**Work required**: Copy each line of the data below with the word "link".

[Source texts of formatted documents]
★ ★ ★ ★ ★ ★ ★
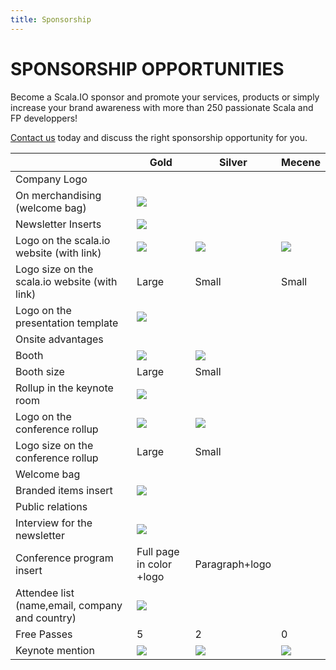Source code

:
 ```yaml
---
title: Sponsorship
---
```

SPONSORSHIP OPPORTUNITIES
========================

Become a Scala.IO sponsor and promote your services, products or simply increase your brand awareness with more than 250 passionate Scala and FP developpers!

[Contact us](mailto:sponsor@scala.io) today and discuss the right sponsorship opportunity for you.

<table class="table table-bordered">
	<thead>
		<tr>
			<th class="tablehead"></th>
			<th class="tablehead">Gold</th>
			<th class="tablehead">Silver</th>
			<th class="tablehead">Mecene</th>
		</tr>
	<thead>
	<tbody>
	<tr>
		<td class="tablesub">Company Logo</td>
		<td class="tablesub"></td>
		<td class="tablesub"></td>
		<td class="tablesub"></td>
	</tr>
	<tr>	
		<td class="rowlabel">On merchandising (welcome bag)</td>		
		<td><img src="../assets/images/glyphicons/png/glyphicons_206_ok_2.png"></td>
		<td></td>
		<td></td>		
	</tr>
	<tr>
		<td class="rowlabel">Newsletter Inserts</td>
		<td><img src="../assets/images/glyphicons/png/glyphicons_206_ok_2.png"></td>
		<td></td>
		<td></td>
	</tr>
	<tr>		
		<td class="rowlabel">Logo on the scala.io website (with link)</td>
		<td><img src="../assets/images/glyphicons/png/glyphicons_206_ok_2.png"></td>
		<td><img src="../assets/images/glyphicons/png/glyphicons_206_ok_2.png"></td>
		<td><img src="../assets/images/glyphicons/png/glyphicons_206_ok_2.png"></td>
	</tr>
	<tr>		
		<td class="rowlabel">Logo size on the scala.io website (with link)</td>
		<td>Large</td>
		<td>Small</td>
		<td>Small</td>
	</tr>
	<tr>		
		<td class="rowlabel">Logo on the presentation template</td>
		<td><img src="../assets/images/glyphicons/png/glyphicons_206_ok_2.png"></td>
		<td></td>
		<td></td>
	</tr>	
	<tr>
		<td class="tablesub">Onsite advantages</td>
		<td class="tablesub"></td>
		<td class="tablesub"></td>
		<td class="tablesub"></td>
	</tr>
	<tr>	
		<td class="rowlabel">Booth</td>		
		<td><img src="../assets/images/glyphicons/png/glyphicons_206_ok_2.png"></td>
		<td><img src="../assets/images/glyphicons/png/glyphicons_206_ok_2.png"></td>
		<td></td>		
	</tr>
	<tr>	
		<td class="rowlabel">Booth size</td>		
		<td>Large</td>
		<td>Small</td>
		<td></td>		
	</tr>
	<tr>		
		<td class="rowlabel">Rollup in the keynote room</td>
		<td><img src="../assets/images/glyphicons/png/glyphicons_206_ok_2.png"></td>
		<td></td>
		<td></td>
	</tr>
	<tr>		
		<td class="rowlabel">Logo on the conference rollup</td>
		<td><img src="../assets/images/glyphicons/png/glyphicons_206_ok_2.png"></td>
		<td><img src="../assets/images/glyphicons/png/glyphicons_206_ok_2.png"></td>
		<td></td>
	</tr>
	<tr>		
		<td class="rowlabel">Logo size on the conference rollup</td>
		<td>Large</td>
		<td>Small</td>
		<td></td>
	</tr>
	<tr>
		<td class="tablesub">Welcome bag</td>
		<td class="tablesub"></td>
		<td class="tablesub"></td>
		<td class="tablesub"></td>
	</tr>
	<tr>		
		<td class="rowlabel">Branded items insert</td>
		<td><img src="../assets/images/glyphicons/png/glyphicons_206_ok_2.png"></td>
		<td></td>
		<td></td>
	</tr>
	<tr>
		<td class="tablesub">Public relations</td>
		<td class="tablesub"></td>
		<td class="tablesub"></td>
		<td class="tablesub"></td>
	</tr>
	<tr>		
		<td class="rowlabel">Interview for the newsletter</td>
		<td><img src="../assets/images/glyphicons/png/glyphicons_206_ok_2.png"></td>
		<td></td>
		<td></td>
	</tr>
	<tr>		
		<td class="rowlabel">Conference program insert</td>
		<td>Full page in color +logo</td>
		<td>Paragraph+logo</td>
		<td></td>
	</tr>
	<tr>		
		<td class="rowlabel">Attendee list (name,email, company and country)</td>
		<td><img src="../assets/images/glyphicons/png/glyphicons_206_ok_2.png"></td>
		<td></td>
		<td></td>
	</tr>
	<tr>		
		<td class="rowlabel">Free Passes</td>
		<td>5</td>
		<td>2</td>
		<td>0</td>
	</tr>
	<tr>		
		<td class="rowlabel">Keynote mention</td>
		<td><img src="../assets/images/glyphicons/png/glyphicons_206_ok_2.png"></td>
		<td><img src="../assets/images/glyphicons/png/glyphicons_206_ok_2.png"></td>
		<td><img src="../assets/images/glyphicons/png/glyphicons_206_ok_2.png"></td>
	</tr>
	</tbody>
</table>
★ ★ ★ ★ ★ ★ ★
**Written response**:
		<td class="rowlabel">Logo on the scala.io website (with link)</td>
		<td class="rowlabel">Logo size on the scala.io website (with link)</td>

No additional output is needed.